On 01/05/16 14:09, Paul Davis wrote:
 On Sun, May 1, 2016 at 8:06 AM, Paul Davis <paul(a)linuxaudiosystems.com
 <mailto:paul@linuxaudiosystems.com>> wrote:
     On Sun, May 1, 2016 at 8:03 AM, Lorenzo Sutton
     <lorenzofsutton(a)gmail.com <mailto:lorenzofsutton@gmail.com>> wrote:
         There's also an interesting user-experience corer to it. For
         example one thing I noticed in Ardour is when you open a LADSPA
         plugin window Ardour still 'grabs' keyboard shortcuts (e.g.
         SPACE to play, HOME to rewind); open an LV2 window and I'm most
         often hitting HOME to rewind just to discover I've set the
         parameter under focus (usually a shiny knob) to its minimum value :)
     You can disable this by clicking on the keyboard icon in the upper
     right corner of the plugin window. That will give the plugin window
     the opportunity to grab+use all keyboard events.
 Take 2: What I think you're differentiating between are not actually the
 same situation. I think (but am not sure) that when you refer to "an LV2
 window" you are talking about plugins which provide their own GUI
 entirely, rather than the ones that provide a object that the host can
 embed in its own window. This design is now deprecated by many who work
 on and around LV2. 
Yes that's the use case I was referring to, and just after scolding
myself with a RTFM, I actually saw that the keyboard icon is there only
on LADSPA plugins (at least on my system). An example of the use case
LV2-wise would be one of the Calf ones...
There's really no way for the "external GUI" approach
  to ever provide the same keyboard handling as the
embedded approach.

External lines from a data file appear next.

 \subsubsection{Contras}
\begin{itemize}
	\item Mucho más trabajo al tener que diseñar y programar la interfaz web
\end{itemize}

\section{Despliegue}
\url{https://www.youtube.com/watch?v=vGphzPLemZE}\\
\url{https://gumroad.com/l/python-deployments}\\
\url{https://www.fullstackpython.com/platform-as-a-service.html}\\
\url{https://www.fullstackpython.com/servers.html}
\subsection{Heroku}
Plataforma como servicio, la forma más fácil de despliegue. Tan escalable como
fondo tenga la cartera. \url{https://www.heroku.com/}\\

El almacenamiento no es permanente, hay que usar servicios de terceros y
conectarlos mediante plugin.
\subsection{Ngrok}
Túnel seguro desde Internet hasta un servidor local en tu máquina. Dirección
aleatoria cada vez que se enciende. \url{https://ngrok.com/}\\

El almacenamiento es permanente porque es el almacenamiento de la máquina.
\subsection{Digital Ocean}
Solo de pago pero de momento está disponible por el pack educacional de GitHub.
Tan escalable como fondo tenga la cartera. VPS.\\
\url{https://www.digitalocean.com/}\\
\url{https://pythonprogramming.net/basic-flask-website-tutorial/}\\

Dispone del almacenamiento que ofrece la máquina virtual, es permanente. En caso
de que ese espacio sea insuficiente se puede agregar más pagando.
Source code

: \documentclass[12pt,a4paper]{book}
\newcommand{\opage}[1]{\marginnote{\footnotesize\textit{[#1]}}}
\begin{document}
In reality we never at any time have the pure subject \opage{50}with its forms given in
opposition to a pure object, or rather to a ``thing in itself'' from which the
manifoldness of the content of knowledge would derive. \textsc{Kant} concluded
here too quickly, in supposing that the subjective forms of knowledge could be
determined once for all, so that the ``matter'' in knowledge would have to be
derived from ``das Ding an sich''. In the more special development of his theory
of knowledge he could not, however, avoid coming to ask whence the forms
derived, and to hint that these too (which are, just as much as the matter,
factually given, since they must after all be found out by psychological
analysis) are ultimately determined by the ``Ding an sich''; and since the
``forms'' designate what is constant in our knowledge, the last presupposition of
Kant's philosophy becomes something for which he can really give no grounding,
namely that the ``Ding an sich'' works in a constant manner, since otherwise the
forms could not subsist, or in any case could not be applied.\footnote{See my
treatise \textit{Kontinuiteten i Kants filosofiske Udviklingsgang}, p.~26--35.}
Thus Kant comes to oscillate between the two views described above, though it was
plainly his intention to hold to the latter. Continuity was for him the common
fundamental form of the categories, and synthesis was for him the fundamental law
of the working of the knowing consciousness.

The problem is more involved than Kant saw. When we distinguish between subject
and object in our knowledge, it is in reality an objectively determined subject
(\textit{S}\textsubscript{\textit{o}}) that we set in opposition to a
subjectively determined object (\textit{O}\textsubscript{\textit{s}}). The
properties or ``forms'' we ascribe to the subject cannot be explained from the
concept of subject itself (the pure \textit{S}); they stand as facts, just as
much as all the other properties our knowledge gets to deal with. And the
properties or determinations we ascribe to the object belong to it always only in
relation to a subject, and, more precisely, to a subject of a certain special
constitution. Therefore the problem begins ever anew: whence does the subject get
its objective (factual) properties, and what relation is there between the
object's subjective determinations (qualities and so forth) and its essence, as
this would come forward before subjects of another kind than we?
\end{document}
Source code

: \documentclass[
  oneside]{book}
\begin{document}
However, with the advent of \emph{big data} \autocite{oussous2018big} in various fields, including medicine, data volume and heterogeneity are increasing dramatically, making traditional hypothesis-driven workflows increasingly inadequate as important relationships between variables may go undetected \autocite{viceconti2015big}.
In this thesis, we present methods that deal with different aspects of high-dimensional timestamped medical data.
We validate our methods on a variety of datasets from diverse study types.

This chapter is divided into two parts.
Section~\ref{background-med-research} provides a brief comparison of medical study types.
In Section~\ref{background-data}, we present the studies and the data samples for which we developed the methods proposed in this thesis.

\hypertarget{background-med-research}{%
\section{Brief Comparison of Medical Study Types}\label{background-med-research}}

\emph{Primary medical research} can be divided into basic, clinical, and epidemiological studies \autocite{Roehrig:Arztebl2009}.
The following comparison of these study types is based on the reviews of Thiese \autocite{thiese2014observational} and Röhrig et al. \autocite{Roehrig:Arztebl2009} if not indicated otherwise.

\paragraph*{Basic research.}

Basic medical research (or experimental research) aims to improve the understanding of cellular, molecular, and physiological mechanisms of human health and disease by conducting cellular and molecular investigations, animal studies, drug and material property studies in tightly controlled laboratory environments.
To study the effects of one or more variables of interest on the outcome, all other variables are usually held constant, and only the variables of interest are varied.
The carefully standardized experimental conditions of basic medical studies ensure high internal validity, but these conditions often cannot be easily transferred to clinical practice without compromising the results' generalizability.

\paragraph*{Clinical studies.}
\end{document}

By
 comparison, on OS X with AudioUnits, there is no "external GUI" option:
 the plugin's only choice is to provide an embeddable object, thus
 allowing the host to control and provide for a consistent keyboard
 experience. 
Up to now I must say that probably the only real use case for having a
(graphical) gui for plugins is maybe compression / limiting etc. where
you can see graphically when and how the effect is actually 'kicking
in..', although this could probably generalized.
Otherwise just parameters for me lets me really concentrate on the
(sometimes subtle) *audio* differences in tweaking parameters... But
again I'm probably a bit of a corner case user.. :)
Anyway, thanks Paul as usual for providing detailed insight.